HEMODYNAMIC STRESS AND EXPERIMENTAL AORTOILIAC ATHEROSCLEROSIS

Purpose: Human aortic atherosclerosis is predominantly localized to the infrarenal aorta where flow is bidirectional and wall shear stress oscillates. Similar flow patterns have been related to carotid atherosclerosis. The thoracic aorta is usually spared, where flow and shear stress are unidirectional. We hypothesized that because heart rate and systemic blood pressure modulate flow velocity and shear stress oscillation, both these hemodynamic forces may enhance aortoiliac atherogenesis. Methods: Eighteen male cynomolgus monkeys were fed an atherogenic diet for 6 months (mean serum cholesterol = 535 +/- 35 mg/dl). Heart rate was determined with 24-hour electrocardiographic telemetry at monthly intervals and blood pressure was measured by direct arterial cannulation. The product of mean heart rate and mean blood pressure was used to define hemodynamic stress for each animal. Atherosclerotic lesion formation at three standard thoracic aortic sites was quantitatively compared with lesion formation at five standard infrarenal aortoiliac locations with computer-assisted morphometry. Results: There was significantly more plaque in the aortoiliac segment than in the thoracic aorta (12.4% +/- 9.0% vs. 6.4% +/- 4.5% area stenosis, p = 0.02). No correlation was found between the degree of serum lipid elevations and lesion formation in either aortic location.

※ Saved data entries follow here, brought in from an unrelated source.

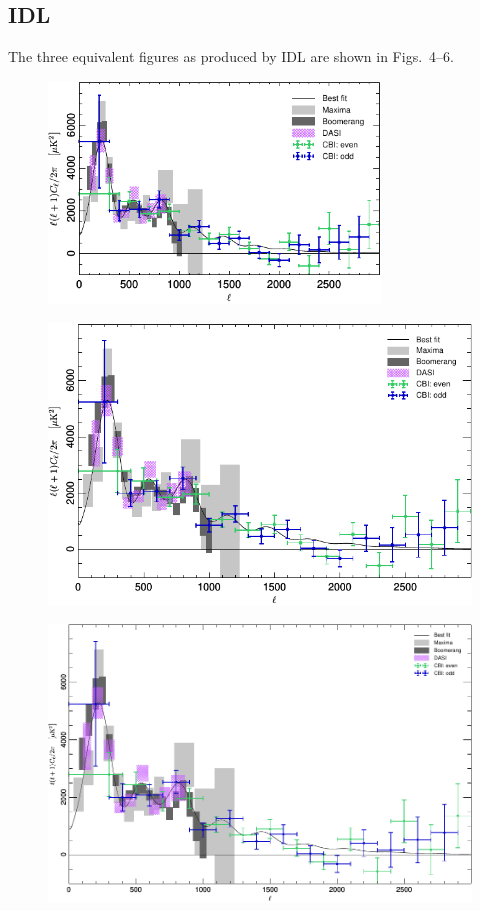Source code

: \documentclass[traditabstract]{aa}
\begin{document}
\clearpage






\subsection{IDL}

The three equivalent figures as produced by IDL are shown in Figs.~4--6.

\begin{figure}[h]
\includegraphics[width=8.8cm]{PlanckFig_lineplot_IDL_88mm.pdf}
\caption{\fcaption} 
\end{figure}

\begin{figure}
\sidecaption
\includegraphics[width=12cm]{PlanckFig_lineplot_IDL_120mm.pdf}
\caption{\fcaption}
\end{figure}

\begin{figure}
\includegraphics[width=18cm]{PlanckFig_lineplot_IDL_180mm.pdf}
\caption{\fcaption}
\end{figure}
\end{document}
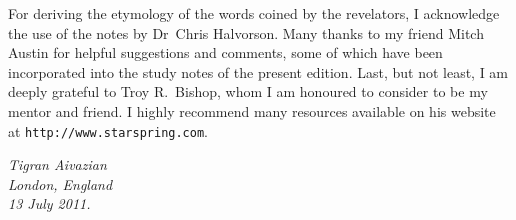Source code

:For deriving the etymology of the words coined by the revelators, I acknowledge the use of the notes by Dr~Chris Halvorson.
Many thanks to my friend Mitch Austin for helpful suggestions and comments, some of which have been incorporated into the study notes of the present edition.
Last, but not least, I am deeply grateful to Troy R.~Bishop, whom I am honoured to consider to be my mentor and friend.
I highly recommend many resources available on his website at \texttt{http://www.starspring.com}.


\begin{flushleft}
\itshape
\hspace*{6pt}Tigran Aivazian\\
\hspace*{6pt}London, England\\
\hspace*{6pt}13 July 2011.\\
\end{flushleft}
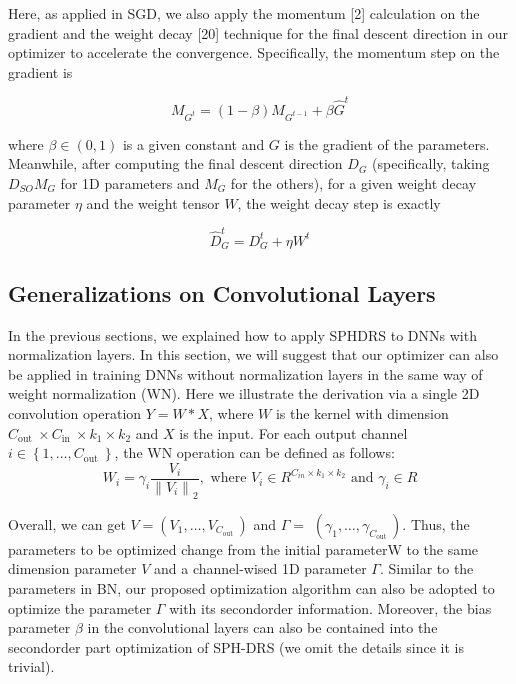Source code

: \documentclass[conference]{IEEEtran}
\begin{document}
Here, as applied in SGD, we also apply the momentum [2] calculation on the gradient and the weight decay [20] technique for the final descent direction in our optimizer to accelerate the convergence. Specifically, the momentum step on the gradient is


\begin{equation*}
M_{G^{t}}=(1-\beta) M_{G^{t-1}}+\beta \hat{G}^{t} \tag{7}
\end{equation*}


where $\beta \in(0,1)$ is a given constant and $G$ is the gradient of the parameters. Meanwhile, after computing the final descent direction $D_{G}$ (specifically, taking $D_{S O} M_{G}$ for 1D parameters and $M_{G}$ for the others), for a given weight decay parameter $\eta$ and the weight tensor $W$, the weight decay step is exactly


\begin{equation*}
\hat{D}_{G}^{t}=D_{G}^{t}+\eta W^{t} \tag{8}
\end{equation*}


\subsection{Generalizations on Convolutional Layers}

In the previous sections, we explained how to apply SPHDRS to DNNs with normalization layers. In this section, we will suggest that our optimizer can also be applied in training DNNs without normalization layers in the same way of weight normalization (WN). Here we illustrate the derivation via a single 2D convolution operation $Y=W * X$, where $W$ is the kernel with dimension $C_{\text {out }} \times C_{\text {in }} \times k_{1} \times k_{2}$ and $X$ is the input. For each output channel $i \in\left\{1, \ldots, C_{\text {out }}\right\}$, the WN operation can be defined as follows:
%
\begin{equation*}
W_{i}=\gamma_{i} \frac{V_{i}}{\left\|V_{i}\right\|_{2}}, \text { where } V_{i} \in R^{C_{i n} \times k_{1} \times k_{2}} \text { and } \gamma_{i} \in R \tag{9}
\end{equation*}

Overall, we can get $V=\left(V_{1}, \ldots, V_{C_{\text {out }}}\right)$ and $\Gamma=$ $\left(\gamma_{1}, \ldots, \gamma_{C_{\text {out }}}\right)$. Thus, the parameters to be optimized change from the initial parameterW to the same dimension parameter $V$ and a channel-wised 1D parameter $\Gamma$. Similar to the parameters in BN, our proposed optimization algorithm can also be adopted to optimize the parameter $\Gamma$ with its secondorder information. Moreover, the bias parameter $\beta$ in the convolutional layers can also be contained into the secondorder part optimization of SPH-DRS (we omit the details since it is trivial).
\end{document}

Mean heart rate was 113 +/- 18 beats/min (87 to 163 beats/min) and mean blood pressure was 85 +/- 19 mm/Hg (62 to 130 mm Hg). Heart rate and blood pressure alone were not significantly related to lesion formation. A significant correlation was, however, found between hemodynamic stress and maximum lesion thickness (r = 0.47, p < 0.05) in the aortoiliac region but not in the thoracic aorta (r = 0.19, p > 0.10). Conclusions: This study demonstrates that heart rate and blood pressure exert a mutually potentiating effect on aortoiliac atherosclerosis but not on thoracic aortic atherosclerosis. Regional differences in aortic atherosclerosis may therefore be attributable to the interaction between these hemodynamic forces and the local flow patterns specific to each aortic location. Additional investigation of these hemodynamic factors in relation to human aortic atherosclerosis is warranted.